One particularly nasty defense, however, is something that any lessor should be able to avoid and one for which we can only blame ourselves if it trips us up: consideration. Every lawyer — and most leasing professionals — are well aware that a binding contract requires “consideration.” Consideration is simply the legal term meaning that something of value is received by the party claimed to be bound by the contract.

What is the consideration for a guaranty? In the classic “downstream” guaranty where a parent guaranties the obligations of its subsidiaries or an owner guaranties the obligations of his or her corporation or other business entity, the consideration is obvious: the value of the stock or interest of the parent/owner is increased by the credit infusion.

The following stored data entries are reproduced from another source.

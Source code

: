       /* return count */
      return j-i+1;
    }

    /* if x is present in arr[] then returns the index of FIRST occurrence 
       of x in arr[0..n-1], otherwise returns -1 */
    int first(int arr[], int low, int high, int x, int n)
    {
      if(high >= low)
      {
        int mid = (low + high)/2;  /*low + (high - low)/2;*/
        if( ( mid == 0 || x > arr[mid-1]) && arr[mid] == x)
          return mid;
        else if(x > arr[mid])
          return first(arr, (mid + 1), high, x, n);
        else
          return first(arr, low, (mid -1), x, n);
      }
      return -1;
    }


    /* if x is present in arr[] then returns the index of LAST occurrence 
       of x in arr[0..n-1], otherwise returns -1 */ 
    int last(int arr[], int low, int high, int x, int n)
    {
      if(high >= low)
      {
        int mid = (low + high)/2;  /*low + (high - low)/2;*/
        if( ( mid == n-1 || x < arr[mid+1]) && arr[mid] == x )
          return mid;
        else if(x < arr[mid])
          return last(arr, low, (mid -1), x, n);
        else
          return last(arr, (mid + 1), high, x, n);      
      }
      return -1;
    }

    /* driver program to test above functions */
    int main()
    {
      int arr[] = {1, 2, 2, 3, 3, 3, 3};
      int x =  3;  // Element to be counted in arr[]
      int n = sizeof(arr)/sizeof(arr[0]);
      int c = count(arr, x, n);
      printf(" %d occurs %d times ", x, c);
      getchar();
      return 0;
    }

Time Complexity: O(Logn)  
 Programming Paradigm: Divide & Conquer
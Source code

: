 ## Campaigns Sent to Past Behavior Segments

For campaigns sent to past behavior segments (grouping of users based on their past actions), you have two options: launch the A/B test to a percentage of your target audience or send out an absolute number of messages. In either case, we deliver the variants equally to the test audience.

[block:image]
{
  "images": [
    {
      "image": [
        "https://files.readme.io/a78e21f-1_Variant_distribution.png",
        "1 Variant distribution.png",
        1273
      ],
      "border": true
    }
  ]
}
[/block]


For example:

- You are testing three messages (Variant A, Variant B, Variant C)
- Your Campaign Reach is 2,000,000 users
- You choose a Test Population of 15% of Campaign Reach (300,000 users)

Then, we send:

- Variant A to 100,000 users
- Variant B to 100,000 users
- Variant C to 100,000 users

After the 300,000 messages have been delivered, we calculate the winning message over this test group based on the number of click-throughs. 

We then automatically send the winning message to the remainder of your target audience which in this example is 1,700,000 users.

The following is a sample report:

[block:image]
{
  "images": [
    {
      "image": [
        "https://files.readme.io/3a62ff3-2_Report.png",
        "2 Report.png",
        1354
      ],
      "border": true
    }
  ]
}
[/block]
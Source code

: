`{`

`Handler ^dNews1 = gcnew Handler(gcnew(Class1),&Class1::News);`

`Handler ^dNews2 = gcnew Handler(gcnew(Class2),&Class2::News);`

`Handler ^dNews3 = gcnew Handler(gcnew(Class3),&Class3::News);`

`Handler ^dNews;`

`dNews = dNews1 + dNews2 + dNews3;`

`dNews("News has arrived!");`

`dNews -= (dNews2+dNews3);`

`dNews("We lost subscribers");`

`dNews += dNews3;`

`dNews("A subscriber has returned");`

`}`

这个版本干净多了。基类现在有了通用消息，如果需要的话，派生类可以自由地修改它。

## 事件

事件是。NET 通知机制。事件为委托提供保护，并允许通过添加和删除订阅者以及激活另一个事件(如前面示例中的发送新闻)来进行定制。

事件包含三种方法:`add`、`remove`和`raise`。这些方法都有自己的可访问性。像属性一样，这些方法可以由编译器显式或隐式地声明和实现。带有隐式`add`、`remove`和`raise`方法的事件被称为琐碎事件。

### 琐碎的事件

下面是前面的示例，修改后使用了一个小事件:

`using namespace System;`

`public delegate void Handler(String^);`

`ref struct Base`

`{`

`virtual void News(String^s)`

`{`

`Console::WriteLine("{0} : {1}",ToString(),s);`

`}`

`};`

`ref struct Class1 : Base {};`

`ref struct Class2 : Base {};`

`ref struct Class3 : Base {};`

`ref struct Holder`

When it comes to intra-family guaranties (such as when Papa has all the money and is providing a guaranty for Junior’s new business), this issue is a little more vague. There, the courts have been very creative about accepting “love and affection,” a duty to provide support in the future (long-term care) and similar intangible benefits as sufficient consideration for the guaranty.

Returning the discussion to corporate or other guaranties executed by companies — if you do not have a parent guarantying the debt of a subsidiary, you may be faced with either an “upstream guaranty” or a “cross-stream guaranty.” In an “upstream guaranty,” a subsidiary is guarantying the obligations of its parent. When the leasing company tries to enforce the guaranty, the guarantor may argue that the lease with the parent does not directly benefit the subsidiary and that the guarantor is therefore unenforceable for lack of consideration.

Such an argument could also be made by other creditors seeking to preserve more of a given guarantor’s liquidity for their own account. The likelihood increases further in the case of a secured guaranty in a bankruptcy proceeding since defeating the guaranty will result in more assets for unsecured creditors and, frequently, a larger pay check for the Bankruptcy Trustee.

A smart lessor will try to mitigate the risk of losing to a “failure of consideration” defense by documenting the consideration that the guarantor receives. For example, if the guarantor receives the right to use the equipment or the parent’s use of the equipment will somehow result in increased revenues to the subsidiary, the lessor can describe those benefits in the guaranty. At the very least, a memorandum should be placed in the file explaining how the guarantor benefits. Consider, for example, where the guarantor company sells products manufactured by its parent company — whose lease or loan obligations are being guarantied. If the subsidiary’s guaranty allows the parent company to acquire a new machine, which will increase the amount of product it is able to produce, this benefits the guarantor by providing it more product to sell and a means of generating more revenue.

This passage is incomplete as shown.